GOAL OF THE EXERCISE:
Would you please transcribe, exactly as written, the lines of the entries below starting at the one that holds "- ✅ Lättare att debugga" and ending at the one that holds "- Generated code - OK men bör isoleras", both included?
**** THE DATA ****
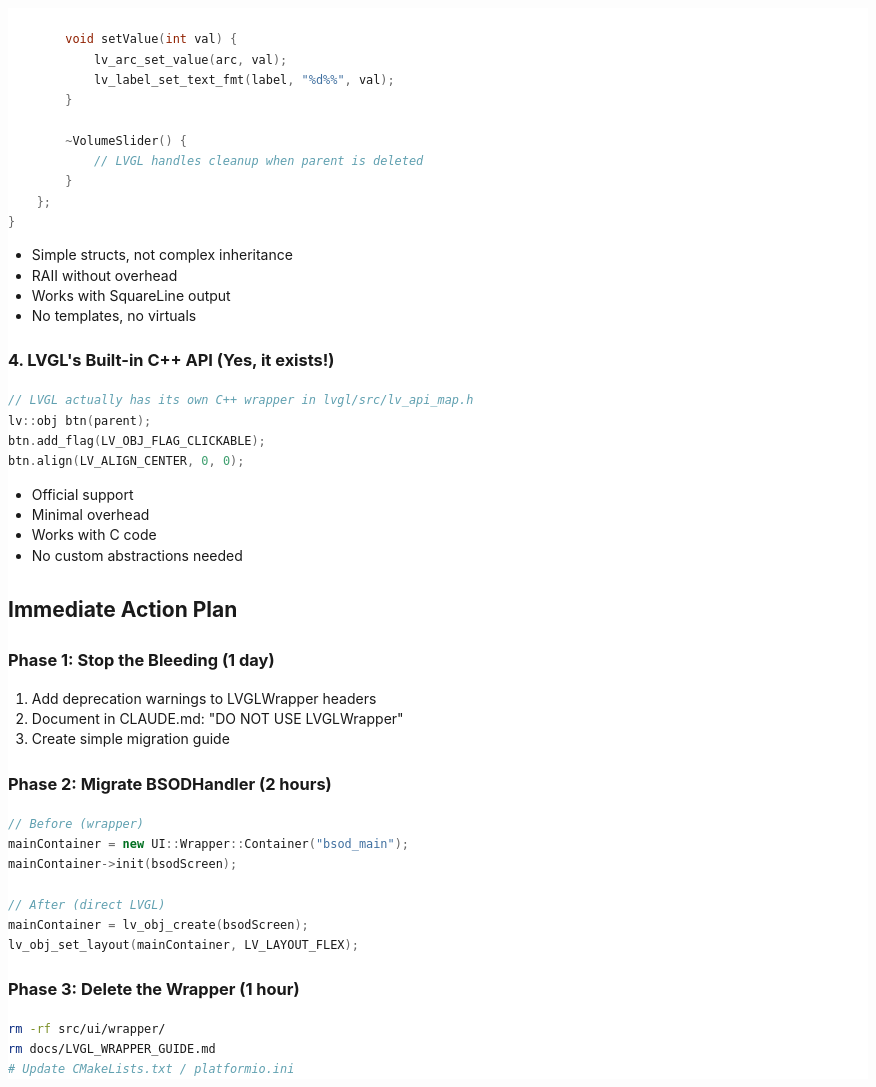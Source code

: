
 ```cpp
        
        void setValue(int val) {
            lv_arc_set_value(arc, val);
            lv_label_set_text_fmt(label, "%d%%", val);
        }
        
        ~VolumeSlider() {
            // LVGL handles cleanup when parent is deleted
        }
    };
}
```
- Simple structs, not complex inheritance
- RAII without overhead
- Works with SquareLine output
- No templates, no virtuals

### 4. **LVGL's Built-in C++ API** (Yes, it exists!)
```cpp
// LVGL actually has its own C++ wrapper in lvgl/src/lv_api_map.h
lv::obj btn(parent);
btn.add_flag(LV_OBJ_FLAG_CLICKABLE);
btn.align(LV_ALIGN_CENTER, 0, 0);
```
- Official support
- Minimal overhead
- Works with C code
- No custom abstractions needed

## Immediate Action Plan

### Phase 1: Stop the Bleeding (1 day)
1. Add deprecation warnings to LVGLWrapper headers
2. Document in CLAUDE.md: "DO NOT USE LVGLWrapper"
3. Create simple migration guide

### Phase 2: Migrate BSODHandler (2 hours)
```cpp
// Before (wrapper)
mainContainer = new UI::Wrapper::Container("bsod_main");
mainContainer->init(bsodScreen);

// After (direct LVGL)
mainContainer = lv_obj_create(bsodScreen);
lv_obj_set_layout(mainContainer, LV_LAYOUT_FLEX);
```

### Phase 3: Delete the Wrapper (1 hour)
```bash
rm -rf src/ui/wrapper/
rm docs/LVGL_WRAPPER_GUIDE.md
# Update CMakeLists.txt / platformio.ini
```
****
**** THE DATA ****
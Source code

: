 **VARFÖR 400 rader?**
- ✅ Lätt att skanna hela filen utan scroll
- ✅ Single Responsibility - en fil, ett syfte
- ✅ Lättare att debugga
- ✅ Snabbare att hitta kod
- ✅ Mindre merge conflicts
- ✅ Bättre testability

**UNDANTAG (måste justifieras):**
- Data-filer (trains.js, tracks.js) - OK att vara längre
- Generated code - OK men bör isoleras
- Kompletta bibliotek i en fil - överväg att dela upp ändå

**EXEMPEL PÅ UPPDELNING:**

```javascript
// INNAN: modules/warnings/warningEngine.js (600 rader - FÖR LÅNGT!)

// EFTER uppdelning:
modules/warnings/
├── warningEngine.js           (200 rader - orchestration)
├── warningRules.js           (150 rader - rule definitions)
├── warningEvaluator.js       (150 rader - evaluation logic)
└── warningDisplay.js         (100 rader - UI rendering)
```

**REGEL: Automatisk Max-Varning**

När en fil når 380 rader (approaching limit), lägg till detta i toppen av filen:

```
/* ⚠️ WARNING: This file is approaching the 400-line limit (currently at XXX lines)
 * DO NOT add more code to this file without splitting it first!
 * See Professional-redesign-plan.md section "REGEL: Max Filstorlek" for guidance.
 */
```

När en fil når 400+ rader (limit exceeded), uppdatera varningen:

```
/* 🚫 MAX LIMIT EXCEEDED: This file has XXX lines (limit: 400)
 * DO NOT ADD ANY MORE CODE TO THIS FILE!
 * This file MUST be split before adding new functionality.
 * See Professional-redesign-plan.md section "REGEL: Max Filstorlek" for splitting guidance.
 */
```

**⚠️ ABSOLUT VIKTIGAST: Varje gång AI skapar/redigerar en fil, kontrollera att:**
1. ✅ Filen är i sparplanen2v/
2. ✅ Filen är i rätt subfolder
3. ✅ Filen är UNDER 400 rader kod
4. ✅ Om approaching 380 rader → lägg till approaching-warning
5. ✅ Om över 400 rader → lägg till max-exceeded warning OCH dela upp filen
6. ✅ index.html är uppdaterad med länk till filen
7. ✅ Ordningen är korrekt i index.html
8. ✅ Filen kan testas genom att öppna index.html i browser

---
****
**** THE DATA ****
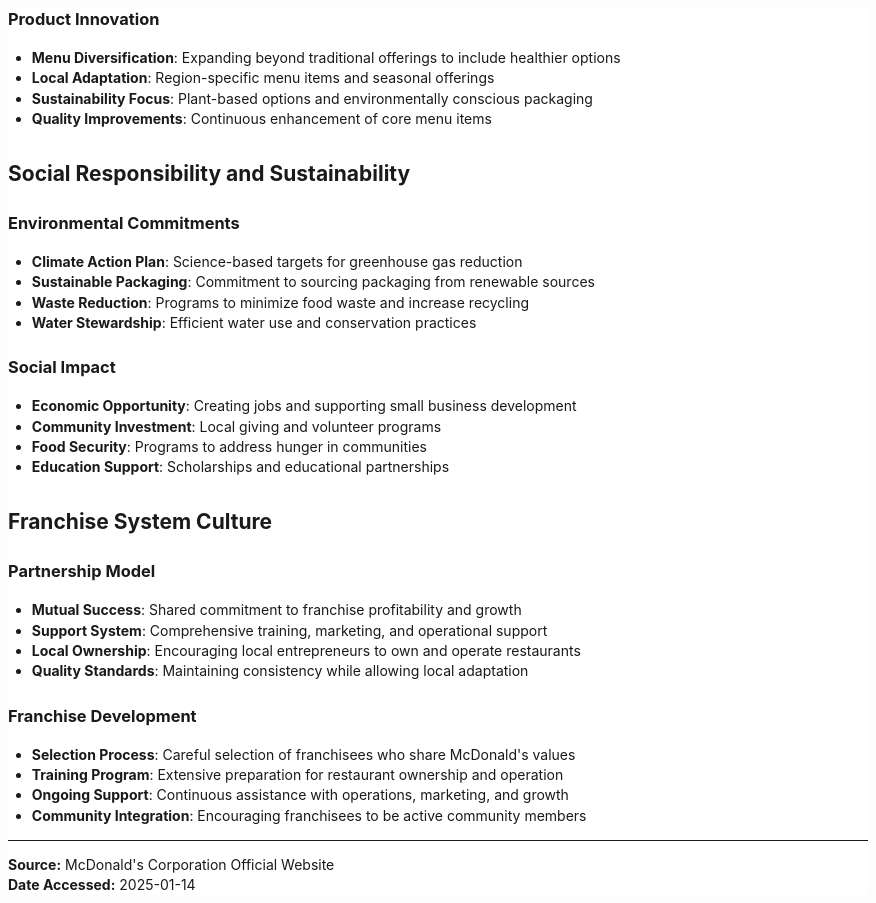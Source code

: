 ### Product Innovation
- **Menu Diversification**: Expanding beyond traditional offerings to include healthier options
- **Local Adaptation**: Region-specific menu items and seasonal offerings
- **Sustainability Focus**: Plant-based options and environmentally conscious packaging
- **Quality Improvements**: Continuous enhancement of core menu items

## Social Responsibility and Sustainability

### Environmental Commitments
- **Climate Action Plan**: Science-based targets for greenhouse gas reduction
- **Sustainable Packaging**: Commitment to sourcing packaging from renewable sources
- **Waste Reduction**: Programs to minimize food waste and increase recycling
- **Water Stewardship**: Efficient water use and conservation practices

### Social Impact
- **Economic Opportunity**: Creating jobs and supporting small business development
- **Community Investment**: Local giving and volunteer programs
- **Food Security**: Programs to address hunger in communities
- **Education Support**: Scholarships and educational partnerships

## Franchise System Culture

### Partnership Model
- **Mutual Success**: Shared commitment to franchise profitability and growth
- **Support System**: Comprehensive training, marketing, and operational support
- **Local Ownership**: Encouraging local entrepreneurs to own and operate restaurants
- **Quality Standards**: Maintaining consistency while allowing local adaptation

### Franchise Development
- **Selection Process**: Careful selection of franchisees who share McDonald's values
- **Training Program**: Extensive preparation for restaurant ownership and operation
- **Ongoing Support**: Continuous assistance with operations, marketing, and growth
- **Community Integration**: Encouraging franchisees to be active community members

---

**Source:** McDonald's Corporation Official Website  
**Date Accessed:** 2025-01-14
****
ANSWER TO THIS PROBLEM:
- ✅ Lättare att debugga
- ✅ Snabbare att hitta kod
- ✅ Mindre merge conflicts
- ✅ Bättre testability

**UNDANTAG (måste justifieras):**
- Data-filer (trains.js, tracks.js) - OK att vara längre
- Generated code - OK men bör isoleras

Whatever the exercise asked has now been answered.